▸ Task item
Omit every picture and output the rest of the records exactly as they are.

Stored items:
* * * * * * * * *
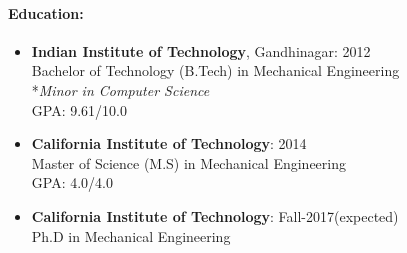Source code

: \documentclass[10pt,fleqn]{article}
\begin{document}
\paragraph*{Education:}
\vspace{-10pt}
\begin{itemize}
\setlength{\itemsep}{5pt}
\setlength{\parskip}{0pt}
\item[] \textbf{Indian Institute of Technology}, Gandhinagar: \hfill 2012\\
		Bachelor of Technology (B.Tech) in Mechanical Engineering\\
		*\textit{Minor in Computer Science}\\
		GPA: 9.61/10.0 
\item[] \textbf{California Institute of Technology}: \hfill 2014\\
		Master of Science (M.S) in Mechanical Engineering\\
		GPA: 4.0/4.0 
\item[] \textbf{California Institute of Technology}: \hfill  Fall-2017(expected)\\
		Ph.D in Mechanical Engineering 
\end{itemize}
\vspace{-10pt}
\end{document}
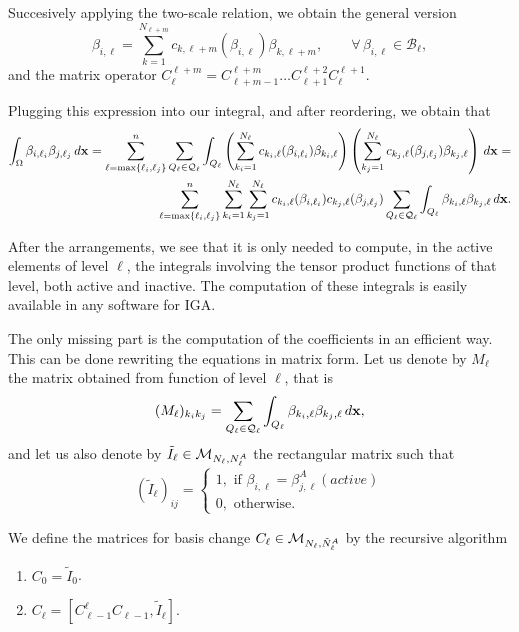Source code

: \documentclass[12pt,a4paper,pdftex]{article}
\theoremstyle{plain}
\theoremstyle{definition}
\theoremstyle{remark}
\newcommand\BB{\mathcal B}
\newcommand\QQ{\mathcal Q}
\newcommand{\bx}{{\bf x}}
\begin{document}
Succesively applying the two-scale relation, we obtain the general version
\begin{equation*}
 \beta_{i,\ell} = \sum_{k=1}^{N_{\ell+m}}
c_{k,\ell+m}(\beta_{i,\ell})\beta_{k,\ell+m}, 
\qquad \forall\,\beta_{i,\ell} \in\BB_\ell,
\end{equation*}
and the matrix operator $C_\ell^{\ell+m} = C_{\ell+m-1}^{\ell+m} \ldots C_{\ell+1}^{\ell+2} C_\ell^{\ell+1}$.

Plugging this expression into our integral, and after reordering, we obtain that 
\begin{align*}
\int_\Omega \beta_{i,\ell_i} \beta_{j,\ell_j} \, d\bx = \sum_{\ell = \max\{\ell_i, \ell_j\}}^n \sum_{Q_\ell \in \QQ_\ell}  \int_{Q_\ell} \left(\sum_{k_i=1}^{N_\ell} c_{k_i,\ell}(\beta_{i,\ell_i}) \beta_{k_i,\ell}\right) \left(\sum_{k_j=1}^{N_\ell} c_{k_j,\ell}(\beta_{j,\ell_j}) \beta_{k_j,\ell}\right) \, d\bx = \\
\sum_{\ell = \max\{\ell_i, \ell_j\}}^n \sum_{k_i=1}^{N_\ell} \sum_{k_j=1}^{N_\ell} c_{k_i,\ell}(\beta_{i,\ell_i}) c_{k_j,\ell}(\beta_{j,\ell_j}) \sum_{Q_\ell \in \QQ_\ell}  \int_{Q_\ell}  \beta_{k_i,\ell}  \beta_{k_j,\ell} \, d\bx.
\end{align*}

After the arrangements, we see that it is only needed to compute, in the active elements of level $\ell$, the integrals involving the tensor product functions of that level, both active and inactive. The computation of these integrals is easily available in any software for IGA. 

The only missing part is the computation of the coefficients in an efficient way. This can be done rewriting the equations in matrix form. Let us denote by $M_\ell$ the matrix obtained from function of level $\ell$, that is
\begin{equation*}
(M_\ell)_{k_i k_j} = \sum_{Q_\ell \in \QQ_\ell}  \int_{Q_\ell}  \beta_{k_i,\ell}  \beta_{k_j,\ell} \, d\bx,
\end{equation*}
and let us also denote by $\tilde I_\ell \in {\cal M}_{N_\ell, N^A_\ell}$ the rectangular matrix such that 
$$
(\tilde I_\ell)_{ij} = \left \{ 
\begin{array}{l}
1, \text{ if }  \beta_{i,\ell} = \beta^A_{j,\ell} (active)\\
0, \text{ otherwise. }
\end{array}
\right.$$

We define the matrices for basis change $C_\ell \in {\cal M}_{N_\ell, \tilde N^A_\ell}$ by the recursive algorithm
\begin{enumerate}
\item $C_0 = \tilde I_0$.
\item $C_\ell = [C_{\ell-1}^\ell C_{\ell-1}, \tilde I_\ell]$.
\end{enumerate}
\end{document}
* * * * * * * * *
▸ Answer box
Source code

: \documentclass[10pt,fleqn]{article}
\begin{document}
\paragraph*{Education:}
\vspace{-10pt}
\begin{itemize}
\setlength{\itemsep}{5pt}
\setlength{\parskip}{0pt}
\item[] \textbf{Indian Institute of Technology}, Gandhinagar: \hfill 2012\\
		Bachelor of Technology (B.Tech) in Mechanical Engineering\\
		*\textit{Minor in Computer Science}\\
		GPA: 9.61/10.0 
\item[] \textbf{California Institute of Technology}: \hfill 2014\\
		Master of Science (M.S) in Mechanical Engineering\\
		GPA: 4.0/4.0 
\item[] \textbf{California Institute of Technology}: \hfill  Fall-2017(expected)\\
		Ph.D in Mechanical Engineering 
\end{itemize}
\vspace{-10pt}
\end{document}
Source code

: \documentclass[12pt,a4paper,pdftex]{article}
\theoremstyle{plain}
\theoremstyle{definition}
\theoremstyle{remark}
\newcommand\BB{\mathcal B}
\newcommand\QQ{\mathcal Q}
\newcommand{\bx}{{\bf x}}
\begin{document}
Succesively applying the two-scale relation, we obtain the general version
\begin{equation*}
 \beta_{i,\ell} = \sum_{k=1}^{N_{\ell+m}}
c_{k,\ell+m}(\beta_{i,\ell})\beta_{k,\ell+m}, 
\qquad \forall\,\beta_{i,\ell} \in\BB_\ell,
\end{equation*}
and the matrix operator $C_\ell^{\ell+m} = C_{\ell+m-1}^{\ell+m} \ldots C_{\ell+1}^{\ell+2} C_\ell^{\ell+1}$.

Plugging this expression into our integral, and after reordering, we obtain that 
\begin{align*}
\int_\Omega \beta_{i,\ell_i} \beta_{j,\ell_j} \, d\bx = \sum_{\ell = \max\{\ell_i, \ell_j\}}^n \sum_{Q_\ell \in \QQ_\ell}  \int_{Q_\ell} \left(\sum_{k_i=1}^{N_\ell} c_{k_i,\ell}(\beta_{i,\ell_i}) \beta_{k_i,\ell}\right) \left(\sum_{k_j=1}^{N_\ell} c_{k_j,\ell}(\beta_{j,\ell_j}) \beta_{k_j,\ell}\right) \, d\bx = \\
\sum_{\ell = \max\{\ell_i, \ell_j\}}^n \sum_{k_i=1}^{N_\ell} \sum_{k_j=1}^{N_\ell} c_{k_i,\ell}(\beta_{i,\ell_i}) c_{k_j,\ell}(\beta_{j,\ell_j}) \sum_{Q_\ell \in \QQ_\ell}  \int_{Q_\ell}  \beta_{k_i,\ell}  \beta_{k_j,\ell} \, d\bx.
\end{align*}

After the arrangements, we see that it is only needed to compute, in the active elements of level $\ell$, the integrals involving the tensor product functions of that level, both active and inactive. The computation of these integrals is easily available in any software for IGA. 

The only missing part is the computation of the coefficients in an efficient way. This can be done rewriting the equations in matrix form. Let us denote by $M_\ell$ the matrix obtained from function of level $\ell$, that is
\begin{equation*}
(M_\ell)_{k_i k_j} = \sum_{Q_\ell \in \QQ_\ell}  \int_{Q_\ell}  \beta_{k_i,\ell}  \beta_{k_j,\ell} \, d\bx,
\end{equation*}
and let us also denote by $\tilde I_\ell \in {\cal M}_{N_\ell, N^A_\ell}$ the rectangular matrix such that 
$$
(\tilde I_\ell)_{ij} = \left \{ 
\begin{array}{l}
1, \text{ if }  \beta_{i,\ell} = \beta^A_{j,\ell} (active)\\
0, \text{ otherwise. }
\end{array}
\right.$$

We define the matrices for basis change $C_\ell \in {\cal M}_{N_\ell, \tilde N^A_\ell}$ by the recursive algorithm
\begin{enumerate}
\item $C_0 = \tilde I_0$.
\item $C_\ell = [C_{\ell-1}^\ell C_{\ell-1}, \tilde I_\ell]$.
\end{enumerate}
\end{document}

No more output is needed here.